Casinos gain profit by increasing revenue or cutting costs, and money and ticket counters can play a big role in those initiatives. The cash desk is a particular pain point at many gaming centers, since there has to be an employee there at all times in case people want to cash in their winnings. These machines use ticket in, ticket out reading technology that quickly identifies and sorts the amount of money a customer won at the hall. By making the winnings receipt process quick and efficient, these businesses have the potential of reducing overhead, which improves the bottom line overall.
Casinos in America often have a very distinct business model, in part because of the portion of revenue they need to supply to the states in which they do business. This makes their bottom lines far more constrained than in other industries. The focus on increasing revenue and cutting down on overhead is an important part of the business model because of the significant take that local governments expect from them. This applies to not only privately run gaming centers but also those run by Native American tribes on reservation land.
In this respect, the Potawatomi Tribe in Wisconsin is doing well in increasing revenue. The tribe's casino in Milwaukee, one of the three largest in the state and the only one serving its largest city, recently announced its earnings reports, indicating positive revenue. According to the Milwaukee Journal-Sentinel, the gaming center earned approximately $360 million in revenue in fiscal year 2014-2015, up 2.4 percent from the year before. Taking into account the $25 to $30 million in revenue given to the state of Wisconsin, the net win was about $390 million. This information is based on the city and county of Milwaukee receiving $10.82 million from the tribe at the end of the fiscal year, which is supposed to represent 3 percent of the net win.
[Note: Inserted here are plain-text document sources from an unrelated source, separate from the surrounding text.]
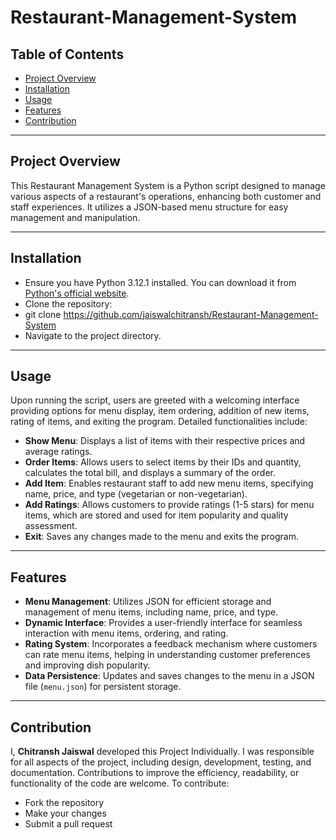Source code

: # Restaurant-Management-System

## Table of Contents
- [Project Overview](#project-overview)
- [Installation](#installation)
- [Usage](#usage)
- [Features](#features)
- [Contribution](#contribution)

---


## Project Overview
This Restaurant Management System is a Python script designed to manage various aspects of a restaurant's operations, enhancing both customer and staff experiences. It utilizes a JSON-based menu structure for easy management and manipulation.

---


## Installation
- Ensure you have Python 3.12.1 installed. You can download it from [Python's official website](https://www.python.org/downloads/release/python-3121/).
- Clone the repository:
- git clone <https://github.com/jaiswalchitransh/Restaurant-Management-System>
- Navigate to the project directory.

---


## Usage
Upon running the script, users are greeted with a welcoming interface providing options for menu display, item ordering, addition of new items, rating of items, and exiting the program. Detailed functionalities include:
- **Show Menu**: Displays a list of items with their respective prices and average ratings.
- **Order Items**: Allows users to select items by their IDs and quantity, calculates the total bill, and displays a summary of the order.
- **Add Item**: Enables restaurant staff to add new menu items, specifying name, price, and type (vegetarian or non-vegetarian).
- **Add Ratings**: Allows customers to provide ratings (1-5 stars) for menu items, which are stored and used for item popularity and quality assessment.
- **Exit**: Saves any changes made to the menu and exits the program.

---


## Features
- **Menu Management**: Utilizes JSON for efficient storage and management of menu items, including name, price, and type.
- **Dynamic Interface**: Provides a user-friendly interface for seamless interaction with menu items, ordering, and rating.
- **Rating System**: Incorporates a feedback mechanism where customers can rate menu items, helping in understanding customer preferences and improving dish popularity.
- **Data Persistence**: Updates and saves changes to the menu in a JSON file (`menu.json`) for persistent storage.

---


## Contribution
I, **Chitransh Jaiswal** developed this Project Individually. I was responsible for all aspects of the project, including design, development, testing, and documentation.
Contributions to improve the efficiency, readability, or functionality of the code are welcome. To contribute:
- Fork the repository
- Make your changes
- Submit a pull request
The outlook for the casino is bright. Many analysts believe the casino industry has finally recovered from the aftermath of the Great Recession. More importantly, it is unlikely the casino will face any competition in the form of new gaming centers and resorts as found elsewhere in the country. Still, increasing profits is important, which is why a money and ticket counter is extremely useful in this situation. It can help tribal casinos cut overhead by reducing labor costs, which puts more money into the hands of their members and the state economy.